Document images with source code
┌──

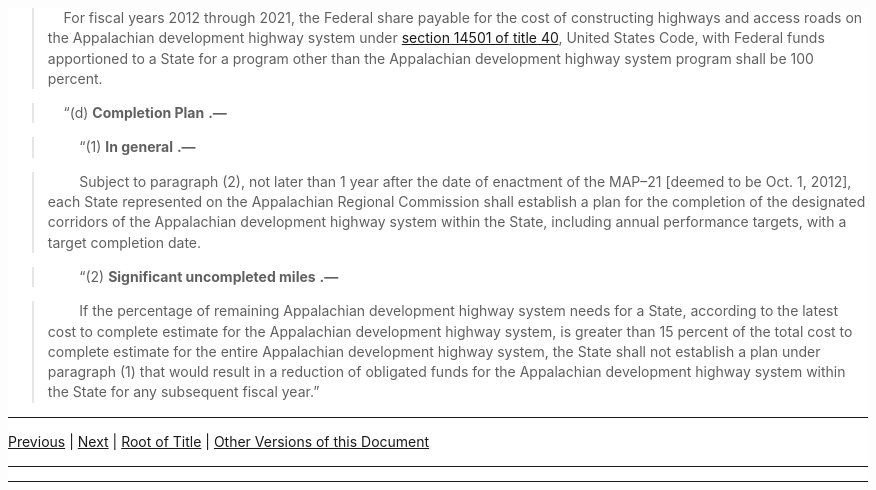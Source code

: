 >     For fiscal years 2012 through 2021, the Federal share payable for the cost of constructing highways and access roads on the Appalachian development highway system under [section 14501 of title 40][/us/usc/t40/s14501], United States Code, with Federal funds apportioned to a State for a program other than the Appalachian development highway system program shall be 100 percent.

>     “(d)  __Completion Plan__  __.—__ 

>         “(1)  __In general__  __.—__ 

>         Subject to paragraph (2), not later than 1 year after the date of enactment of the MAP–21 \[deemed to be Oct. 1, 2012\], each State represented on the Appalachian Regional Commission shall establish a plan for the completion of the designated corridors of the Appalachian development highway system within the State, including annual performance targets, with a target completion date.

>         “(2)  __Significant uncompleted miles__  __.—__ 

>         If the percentage of remaining Appalachian development highway system needs for a State, according to the latest cost to complete estimate for the Appalachian development highway system, is greater than 15 percent of the total cost to complete estimate for the entire Appalachian development highway system, the State shall not establish a plan under paragraph (1) that would result in a reduction of obligated funds for the Appalachian development highway system within the State for any subsequent fiscal year.”

----------

[Previous](./../../../../../..//us/usc/t40/stIV/ch145/schI/m__us_usc_t40_stIV_ch145_schI.md) | [Next](./../../../../../..//us/usc/t40/stIV/ch145/schI/m__us_usc_t40_s14502.md) | [Root of Title](./../../../../../../) | [Other Versions of this Document](https://publicdocs.github.io/go/links?ns=uslm&ref=%2Fus%2Fusc%2Ft40%2Fs14501)

----------
----------

[/us/pl/107/217]: https://publicdocs.github.io/go/links?ns=uslm&ref=%2Fus%2Fpl%2F107%2F217
[/us/stat/116/1265]: https://publicdocs.github.io/go/links?ns=uslm&ref=%2Fus%2Fstat%2F116%2F1265
[/us/pl/108/199/s123/a]: https://publicdocs.github.io/go/links?ns=uslm&ref=%2Fus%2Fpl%2F108%2F199%2Fs123%2Fa
[/us/stat/118/296]: https://publicdocs.github.io/go/links?ns=uslm&ref=%2Fus%2Fstat%2F118%2F296
[/us/pl/108/199]: https://publicdocs.github.io/go/links?ns=uslm&ref=%2Fus%2Fpl%2F108%2F199
[/us/pl/112/141/s1528]: https://publicdocs.github.io/go/links?ns=uslm&ref=%2Fus%2Fpl%2F112%2F141%2Fs1528
[/us/stat/126/582]: https://publicdocs.github.io/go/links?ns=uslm&ref=%2Fus%2Fstat%2F126%2F582
[/us/usc/t40/s14501]: https://publicdocs.github.io/go/links?ns=uslm&ref=%2Fus%2Fusc%2Ft40%2Fs14501
[/us/usc/t40/s14501]: https://publicdocs.github.io/go/links?ns=uslm&ref=%2Fus%2Fusc%2Ft40%2Fs14501


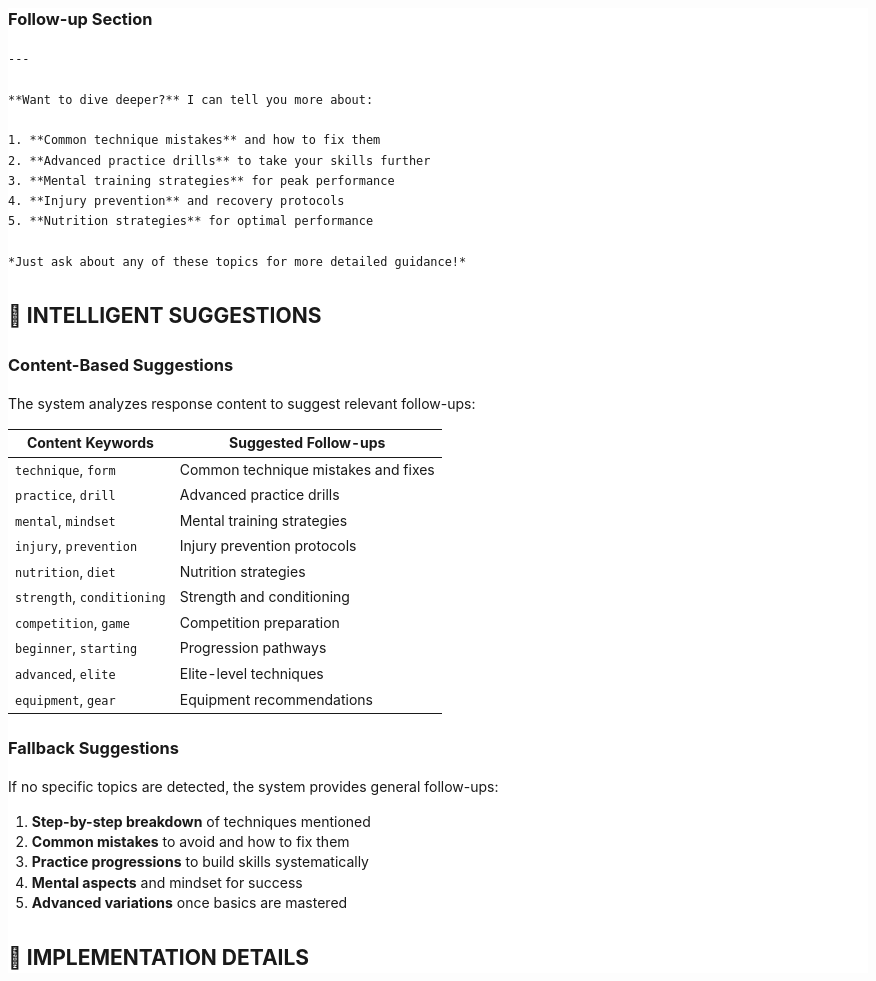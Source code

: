 ### **Follow-up Section**
```
---

**Want to dive deeper?** I can tell you more about:

1. **Common technique mistakes** and how to fix them
2. **Advanced practice drills** to take your skills further
3. **Mental training strategies** for peak performance
4. **Injury prevention** and recovery protocols
5. **Nutrition strategies** for optimal performance

*Just ask about any of these topics for more detailed guidance!*
```

## 🧠 **INTELLIGENT SUGGESTIONS**

### **Content-Based Suggestions**
The system analyzes response content to suggest relevant follow-ups:

| **Content Keywords** | **Suggested Follow-ups** |
|---------------------|-------------------------|
| `technique`, `form` | Common technique mistakes and fixes |
| `practice`, `drill` | Advanced practice drills |
| `mental`, `mindset` | Mental training strategies |
| `injury`, `prevention` | Injury prevention protocols |
| `nutrition`, `diet` | Nutrition strategies |
| `strength`, `conditioning` | Strength and conditioning |
| `competition`, `game` | Competition preparation |
| `beginner`, `starting` | Progression pathways |
| `advanced`, `elite` | Elite-level techniques |
| `equipment`, `gear` | Equipment recommendations |

### **Fallback Suggestions**
If no specific topics are detected, the system provides general follow-ups:
1. **Step-by-step breakdown** of techniques mentioned
2. **Common mistakes** to avoid and how to fix them
3. **Practice progressions** to build skills systematically
4. **Mental aspects** and mindset for success
5. **Advanced variations** once basics are mastered

## 🔄 **IMPLEMENTATION DETAILS**
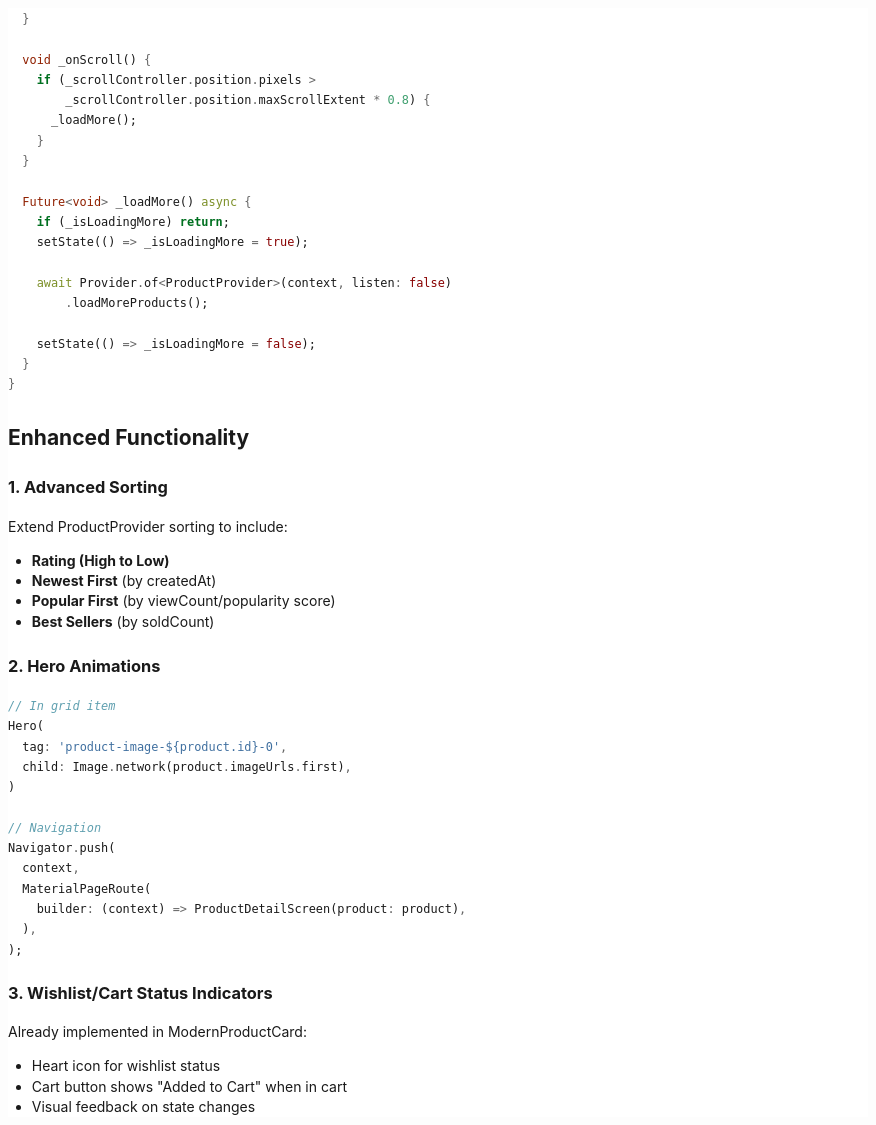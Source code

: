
 ```dart
  }

  void _onScroll() {
    if (_scrollController.position.pixels >
        _scrollController.position.maxScrollExtent * 0.8) {
      _loadMore();
    }
  }

  Future<void> _loadMore() async {
    if (_isLoadingMore) return;
    setState(() => _isLoadingMore = true);

    await Provider.of<ProductProvider>(context, listen: false)
        .loadMoreProducts();

    setState(() => _isLoadingMore = false);
  }
}
```

## Enhanced Functionality

### 1. Advanced Sorting
Extend ProductProvider sorting to include:
- **Rating (High to Low)**
- **Newest First** (by createdAt)
- **Popular First** (by viewCount/popularity score)
- **Best Sellers** (by soldCount)

### 2. Hero Animations
```dart
// In grid item
Hero(
  tag: 'product-image-${product.id}-0',
  child: Image.network(product.imageUrls.first),
)

// Navigation
Navigator.push(
  context,
  MaterialPageRoute(
    builder: (context) => ProductDetailScreen(product: product),
  ),
);
```

### 3. Wishlist/Cart Status Indicators
Already implemented in ModernProductCard:
- Heart icon for wishlist status
- Cart button shows "Added to Cart" when in cart
- Visual feedback on state changes
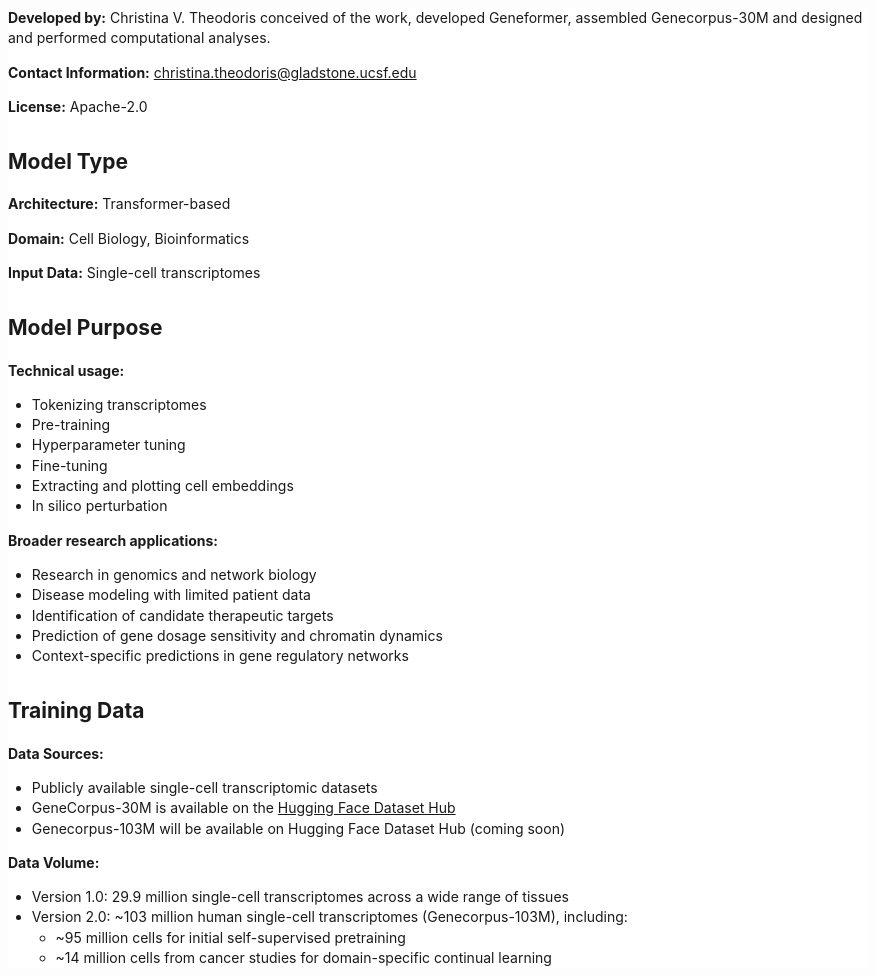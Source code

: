**Developed by:** 
Christina V. Theodoris conceived of the work, developed Geneformer, assembled Genecorpus-30M and designed and performed computational analyses.  

**Contact Information:** 
christina.theodoris@gladstone.ucsf.edu  

**License:** 
Apache-2.0 

## Model Type

**Architecture:** 
Transformer-based  

**Domain:** 
Cell Biology, Bioinformatics  

**Input Data:** 
Single-cell transcriptomes

## Model Purpose

**Technical usage:**

- Tokenizing transcriptomes
- Pre-training
- Hyperparameter tuning
- Fine-tuning
- Extracting and plotting cell embeddings
- In silico perturbation

**Broader research applications:**  

- Research in genomics and network biology
- Disease modeling with limited patient data
- Identification of candidate therapeutic targets
- Prediction of gene dosage sensitivity and chromatin dynamics
- Context-specific predictions in gene regulatory networks

## Training Data

**Data Sources:**  

- Publicly available single-cell transcriptomic datasets
- GeneCorpus-30M is available on the [Hugging Face Dataset Hub](https://huggingface.co/datasets/ctheodoris/Genecorpus-30M)
- Genecorpus-103M will be available on Hugging Face Dataset Hub (coming soon)

**Data Volume:**  

- Version 1.0: 29.9 million single-cell transcriptomes across a wide range of tissues
- Version 2.0: ~103 million human single-cell transcriptomes (Genecorpus-103M), including:
    - ~95 million cells for initial self-supervised pretraining
    - ~14 million cells from cancer studies for domain-specific continual learning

└──

### Requirement
Only the lines from the one that contains "- GeneCorpus-30M is" to the end of the entries above should be given again, exactly and in full.

### Solution to this problem
- GeneCorpus-30M is available on the [Hugging Face Dataset Hub](https://huggingface.co/datasets/ctheodoris/Genecorpus-30M)
- Genecorpus-103M will be available on Hugging Face Dataset Hub (coming soon)

**Data Volume:**  

- Version 1.0: 29.9 million single-cell transcriptomes across a wide range of tissues
- Version 2.0: ~103 million human single-cell transcriptomes (Genecorpus-103M), including:
    - ~95 million cells for initial self-supervised pretraining
    - ~14 million cells from cancer studies for domain-specific continual learning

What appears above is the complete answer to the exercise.